**Items from a data source:**

————————

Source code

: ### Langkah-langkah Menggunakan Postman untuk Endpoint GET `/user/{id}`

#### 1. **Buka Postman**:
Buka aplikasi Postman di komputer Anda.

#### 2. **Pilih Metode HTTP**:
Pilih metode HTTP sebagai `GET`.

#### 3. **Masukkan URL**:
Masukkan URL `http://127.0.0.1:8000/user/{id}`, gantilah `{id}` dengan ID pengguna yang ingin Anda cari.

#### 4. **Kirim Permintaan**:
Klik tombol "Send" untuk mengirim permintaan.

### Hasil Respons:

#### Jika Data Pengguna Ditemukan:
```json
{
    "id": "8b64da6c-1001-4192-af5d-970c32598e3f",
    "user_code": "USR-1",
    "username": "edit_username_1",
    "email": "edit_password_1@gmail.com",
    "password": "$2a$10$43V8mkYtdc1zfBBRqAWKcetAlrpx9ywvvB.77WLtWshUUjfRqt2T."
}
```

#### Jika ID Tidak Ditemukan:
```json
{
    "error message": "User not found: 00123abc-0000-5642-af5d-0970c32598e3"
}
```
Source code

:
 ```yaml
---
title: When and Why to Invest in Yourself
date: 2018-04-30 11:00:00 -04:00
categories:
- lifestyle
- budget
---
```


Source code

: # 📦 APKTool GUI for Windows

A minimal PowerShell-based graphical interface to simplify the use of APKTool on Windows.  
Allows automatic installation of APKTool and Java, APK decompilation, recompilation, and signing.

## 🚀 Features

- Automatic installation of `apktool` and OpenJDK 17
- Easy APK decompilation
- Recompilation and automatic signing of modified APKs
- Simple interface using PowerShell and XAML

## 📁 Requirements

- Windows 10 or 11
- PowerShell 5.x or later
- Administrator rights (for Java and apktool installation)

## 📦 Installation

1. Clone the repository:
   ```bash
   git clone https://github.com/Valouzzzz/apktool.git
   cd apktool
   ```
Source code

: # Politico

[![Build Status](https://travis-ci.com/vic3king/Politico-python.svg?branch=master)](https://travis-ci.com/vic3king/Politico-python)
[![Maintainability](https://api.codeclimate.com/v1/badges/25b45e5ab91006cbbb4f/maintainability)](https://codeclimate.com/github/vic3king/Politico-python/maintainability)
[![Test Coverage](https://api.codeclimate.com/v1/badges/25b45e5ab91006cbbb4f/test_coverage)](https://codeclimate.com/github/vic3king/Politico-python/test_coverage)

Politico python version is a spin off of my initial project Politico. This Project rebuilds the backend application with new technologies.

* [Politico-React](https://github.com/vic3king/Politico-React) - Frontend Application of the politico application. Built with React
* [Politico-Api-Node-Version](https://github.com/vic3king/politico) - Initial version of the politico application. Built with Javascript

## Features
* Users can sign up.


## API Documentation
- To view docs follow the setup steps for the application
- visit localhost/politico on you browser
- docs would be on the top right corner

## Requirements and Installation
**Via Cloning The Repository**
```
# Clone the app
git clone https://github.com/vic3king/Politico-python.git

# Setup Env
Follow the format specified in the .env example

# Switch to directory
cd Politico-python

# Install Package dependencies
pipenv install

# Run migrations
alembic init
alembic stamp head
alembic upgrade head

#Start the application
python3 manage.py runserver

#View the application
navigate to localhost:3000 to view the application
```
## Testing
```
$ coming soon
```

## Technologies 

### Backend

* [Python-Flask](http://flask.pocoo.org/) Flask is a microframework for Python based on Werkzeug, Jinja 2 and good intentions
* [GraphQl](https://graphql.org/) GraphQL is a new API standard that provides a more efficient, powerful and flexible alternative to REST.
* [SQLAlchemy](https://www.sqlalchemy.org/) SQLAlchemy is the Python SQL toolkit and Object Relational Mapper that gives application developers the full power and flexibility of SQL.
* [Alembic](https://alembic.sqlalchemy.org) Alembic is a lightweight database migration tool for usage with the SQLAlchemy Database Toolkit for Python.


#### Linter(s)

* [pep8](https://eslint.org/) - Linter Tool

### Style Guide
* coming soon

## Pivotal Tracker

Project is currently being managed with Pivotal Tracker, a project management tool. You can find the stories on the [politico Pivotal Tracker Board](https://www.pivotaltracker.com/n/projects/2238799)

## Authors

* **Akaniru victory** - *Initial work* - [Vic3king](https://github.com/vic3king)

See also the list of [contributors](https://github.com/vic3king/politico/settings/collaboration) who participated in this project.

————————

**What is needed:** Copy every entry exactly.

**Final answer:**
Source code

: ### Langkah-langkah Menggunakan Postman untuk Endpoint GET `/user/{id}`

#### 1. **Buka Postman**:
Buka aplikasi Postman di komputer Anda.

#### 2. **Pilih Metode HTTP**:
Pilih metode HTTP sebagai `GET`.

#### 3. **Masukkan URL**:
Masukkan URL `http://127.0.0.1:8000/user/{id}`, gantilah `{id}` dengan ID pengguna yang ingin Anda cari.

#### 4. **Kirim Permintaan**:
Klik tombol "Send" untuk mengirim permintaan.

### Hasil Respons:

#### Jika Data Pengguna Ditemukan:
```json
{
    "id": "8b64da6c-1001-4192-af5d-970c32598e3f",
    "user_code": "USR-1",
    "username": "edit_username_1",
    "email": "edit_password_1@gmail.com",
    "password": "$2a$10$43V8mkYtdc1zfBBRqAWKcetAlrpx9ywvvB.77WLtWshUUjfRqt2T."
}
```

#### Jika ID Tidak Ditemukan:
```json
{
    "error message": "User not found: 00123abc-0000-5642-af5d-0970c32598e3"
}
```
Source code

:
 ```yaml
---
title: When and Why to Invest in Yourself
date: 2018-04-30 11:00:00 -04:00
categories:
- lifestyle
- budget
---
```


Source code

: # 📦 APKTool GUI for Windows

A minimal PowerShell-based graphical interface to simplify the use of APKTool on Windows.  
Allows automatic installation of APKTool and Java, APK decompilation, recompilation, and signing.

## 🚀 Features

- Automatic installation of `apktool` and OpenJDK 17
- Easy APK decompilation
- Recompilation and automatic signing of modified APKs
- Simple interface using PowerShell and XAML

## 📁 Requirements

- Windows 10 or 11
- PowerShell 5.x or later
- Administrator rights (for Java and apktool installation)

## 📦 Installation

1. Clone the repository:
   ```bash
   git clone https://github.com/Valouzzzz/apktool.git
   cd apktool
   ```
Source code

: # Politico

[![Build Status](https://travis-ci.com/vic3king/Politico-python.svg?branch=master)](https://travis-ci.com/vic3king/Politico-python)
[![Maintainability](https://api.codeclimate.com/v1/badges/25b45e5ab91006cbbb4f/maintainability)](https://codeclimate.com/github/vic3king/Politico-python/maintainability)
[![Test Coverage](https://api.codeclimate.com/v1/badges/25b45e5ab91006cbbb4f/test_coverage)](https://codeclimate.com/github/vic3king/Politico-python/test_coverage)

Politico python version is a spin off of my initial project Politico. This Project rebuilds the backend application with new technologies.

* [Politico-React](https://github.com/vic3king/Politico-React) - Frontend Application of the politico application. Built with React
* [Politico-Api-Node-Version](https://github.com/vic3king/politico) - Initial version of the politico application. Built with Javascript

## Features
* Users can sign up.


## API Documentation
- To view docs follow the setup steps for the application
- visit localhost/politico on you browser
- docs would be on the top right corner

## Requirements and Installation
**Via Cloning The Repository**
```
# Clone the app
git clone https://github.com/vic3king/Politico-python.git

# Setup Env
Follow the format specified in the .env example

# Switch to directory
cd Politico-python

# Install Package dependencies
pipenv install

# Run migrations
alembic init
alembic stamp head
alembic upgrade head

#Start the application
python3 manage.py runserver

#View the application
navigate to localhost:3000 to view the application
```
## Testing
```
$ coming soon
```

## Technologies 

### Backend

* [Python-Flask](http://flask.pocoo.org/) Flask is a microframework for Python based on Werkzeug, Jinja 2 and good intentions
* [GraphQl](https://graphql.org/) GraphQL is a new API standard that provides a more efficient, powerful and flexible alternative to REST.
* [SQLAlchemy](https://www.sqlalchemy.org/) SQLAlchemy is the Python SQL toolkit and Object Relational Mapper that gives application developers the full power and flexibility of SQL.
* [Alembic](https://alembic.sqlalchemy.org) Alembic is a lightweight database migration tool for usage with the SQLAlchemy Database Toolkit for Python.


#### Linter(s)

* [pep8](https://eslint.org/) - Linter Tool

### Style Guide
* coming soon

## Pivotal Tracker

Project is currently being managed with Pivotal Tracker, a project management tool. You can find the stories on the [politico Pivotal Tracker Board](https://www.pivotaltracker.com/n/projects/2238799)

## Authors

* **Akaniru victory** - *Initial work* - [Vic3king](https://github.com/vic3king)

See also the list of [contributors](https://github.com/vic3king/politico/settings/collaboration) who participated in this project.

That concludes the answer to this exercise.